• [Aim of the task]: Excluding pictures, give the entries again exactly as they appear.

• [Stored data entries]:
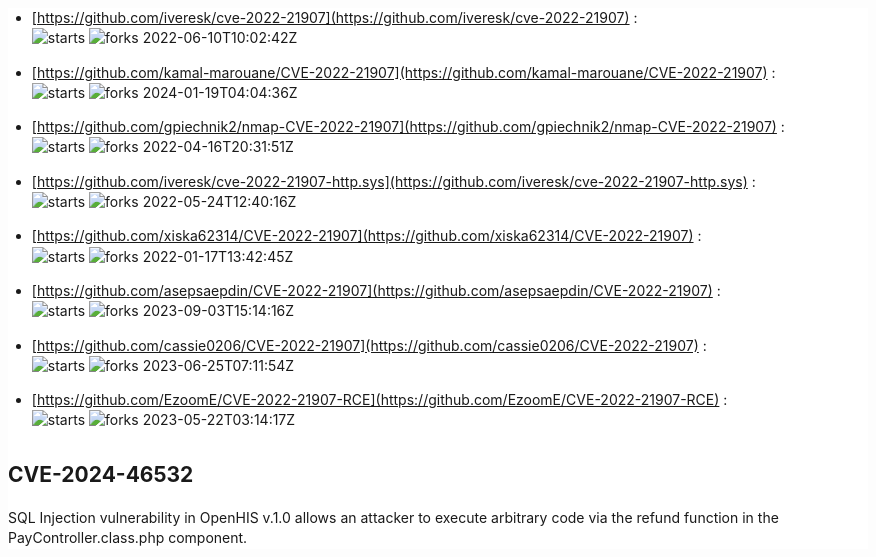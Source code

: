- [https://github.com/iveresk/cve-2022-21907](https://github.com/iveresk/cve-2022-21907) :  
![starts](https://img.shields.io/github/stars/iveresk/cve-2022-21907.svg) 
![forks](https://img.shields.io/github/forks/iveresk/cve-2022-21907.svg) 
2022-06-10T10:02:42Z

- [https://github.com/kamal-marouane/CVE-2022-21907](https://github.com/kamal-marouane/CVE-2022-21907) :  
![starts](https://img.shields.io/github/stars/kamal-marouane/CVE-2022-21907.svg) 
![forks](https://img.shields.io/github/forks/kamal-marouane/CVE-2022-21907.svg) 
2024-01-19T04:04:36Z

- [https://github.com/gpiechnik2/nmap-CVE-2022-21907](https://github.com/gpiechnik2/nmap-CVE-2022-21907) :  
![starts](https://img.shields.io/github/stars/gpiechnik2/nmap-CVE-2022-21907.svg) 
![forks](https://img.shields.io/github/forks/gpiechnik2/nmap-CVE-2022-21907.svg) 
2022-04-16T20:31:51Z

- [https://github.com/iveresk/cve-2022-21907-http.sys](https://github.com/iveresk/cve-2022-21907-http.sys) :  
![starts](https://img.shields.io/github/stars/iveresk/cve-2022-21907-http.sys.svg) 
![forks](https://img.shields.io/github/forks/iveresk/cve-2022-21907-http.sys.svg) 
2022-05-24T12:40:16Z

- [https://github.com/xiska62314/CVE-2022-21907](https://github.com/xiska62314/CVE-2022-21907) :  
![starts](https://img.shields.io/github/stars/xiska62314/CVE-2022-21907.svg) 
![forks](https://img.shields.io/github/forks/xiska62314/CVE-2022-21907.svg) 
2022-01-17T13:42:45Z

- [https://github.com/asepsaepdin/CVE-2022-21907](https://github.com/asepsaepdin/CVE-2022-21907) :  
![starts](https://img.shields.io/github/stars/asepsaepdin/CVE-2022-21907.svg) 
![forks](https://img.shields.io/github/forks/asepsaepdin/CVE-2022-21907.svg) 
2023-09-03T15:14:16Z

- [https://github.com/cassie0206/CVE-2022-21907](https://github.com/cassie0206/CVE-2022-21907) :  
![starts](https://img.shields.io/github/stars/cassie0206/CVE-2022-21907.svg) 
![forks](https://img.shields.io/github/forks/cassie0206/CVE-2022-21907.svg) 
2023-06-25T07:11:54Z

- [https://github.com/EzoomE/CVE-2022-21907-RCE](https://github.com/EzoomE/CVE-2022-21907-RCE) :  
![starts](https://img.shields.io/github/stars/EzoomE/CVE-2022-21907-RCE.svg) 
![forks](https://img.shields.io/github/forks/EzoomE/CVE-2022-21907-RCE.svg) 
2023-05-22T03:14:17Z

## CVE-2024-46532
 SQL Injection vulnerability in OpenHIS v.1.0 allows an attacker to execute arbitrary code via the refund function in the PayController.class.php component.
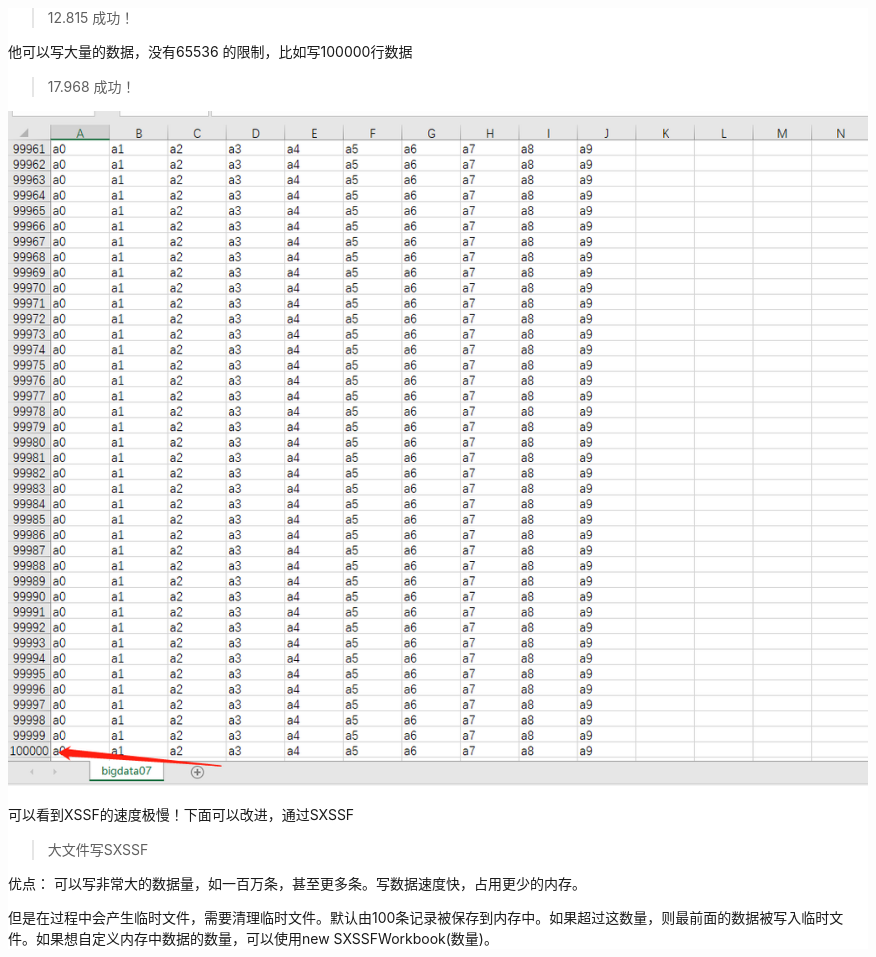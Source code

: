 > 12.815
> 成功！

他可以写大量的数据，没有65536 的限制，比如写100000行数据

>17.968
>成功！

![1596505802750](easyexcel/1596505802750.png)



可以看到XSSF的速度极慢！下面可以改进，通过SXSSF



> 大文件写SXSSF

优点： 可以写非常大的数据量，如一百万条，甚至更多条。写数据速度快，占用更少的内存。

但是在过程中会产生临时文件，需要清理临时文件。默认由100条记录被保存到内存中。如果超过这数量，则最前面的数据被写入临时文件。如果想自定义内存中数据的数量，可以使用new SXSSFWorkbook(数量)。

• [Output of the exercise]:
Source code

:- [https://github.com/iveresk/cve-2022-21907](https://github.com/iveresk/cve-2022-21907) :  
![starts](https://img.shields.io/github/stars/iveresk/cve-2022-21907.svg) 
![forks](https://img.shields.io/github/forks/iveresk/cve-2022-21907.svg) 
2022-06-10T10:02:42Z

- [https://github.com/kamal-marouane/CVE-2022-21907](https://github.com/kamal-marouane/CVE-2022-21907) :  
![starts](https://img.shields.io/github/stars/kamal-marouane/CVE-2022-21907.svg) 
![forks](https://img.shields.io/github/forks/kamal-marouane/CVE-2022-21907.svg) 
2024-01-19T04:04:36Z

- [https://github.com/gpiechnik2/nmap-CVE-2022-21907](https://github.com/gpiechnik2/nmap-CVE-2022-21907) :  
![starts](https://img.shields.io/github/stars/gpiechnik2/nmap-CVE-2022-21907.svg) 
![forks](https://img.shields.io/github/forks/gpiechnik2/nmap-CVE-2022-21907.svg) 
2022-04-16T20:31:51Z

- [https://github.com/iveresk/cve-2022-21907-http.sys](https://github.com/iveresk/cve-2022-21907-http.sys) :  
![starts](https://img.shields.io/github/stars/iveresk/cve-2022-21907-http.sys.svg) 
![forks](https://img.shields.io/github/forks/iveresk/cve-2022-21907-http.sys.svg) 
2022-05-24T12:40:16Z

- [https://github.com/xiska62314/CVE-2022-21907](https://github.com/xiska62314/CVE-2022-21907) :  
![starts](https://img.shields.io/github/stars/xiska62314/CVE-2022-21907.svg) 
![forks](https://img.shields.io/github/forks/xiska62314/CVE-2022-21907.svg) 
2022-01-17T13:42:45Z

- [https://github.com/asepsaepdin/CVE-2022-21907](https://github.com/asepsaepdin/CVE-2022-21907) :  
![starts](https://img.shields.io/github/stars/asepsaepdin/CVE-2022-21907.svg) 
![forks](https://img.shields.io/github/forks/asepsaepdin/CVE-2022-21907.svg) 
2023-09-03T15:14:16Z

- [https://github.com/cassie0206/CVE-2022-21907](https://github.com/cassie0206/CVE-2022-21907) :  
![starts](https://img.shields.io/github/stars/cassie0206/CVE-2022-21907.svg) 
![forks](https://img.shields.io/github/forks/cassie0206/CVE-2022-21907.svg) 
2023-06-25T07:11:54Z

- [https://github.com/EzoomE/CVE-2022-21907-RCE](https://github.com/EzoomE/CVE-2022-21907-RCE) :  
![starts](https://img.shields.io/github/stars/EzoomE/CVE-2022-21907-RCE.svg) 
![forks](https://img.shields.io/github/forks/EzoomE/CVE-2022-21907-RCE.svg) 
2023-05-22T03:14:17Z

## CVE-2024-46532
 SQL Injection vulnerability in OpenHIS v.1.0 allows an attacker to execute arbitrary code via the refund function in the PayController.class.php component.
Source code

: > 12.815
> 成功！

他可以写大量的数据，没有65536 的限制，比如写100000行数据

>17.968
>成功！

![1596505802750](easyexcel/1596505802750.png)



可以看到XSSF的速度极慢！下面可以改进，通过SXSSF



> 大文件写SXSSF

优点： 可以写非常大的数据量，如一百万条，甚至更多条。写数据速度快，占用更少的内存。

但是在过程中会产生临时文件，需要清理临时文件。默认由100条记录被保存到内存中。如果超过这数量，则最前面的数据被写入临时文件。如果想自定义内存中数据的数量，可以使用new SXSSFWorkbook(数量)。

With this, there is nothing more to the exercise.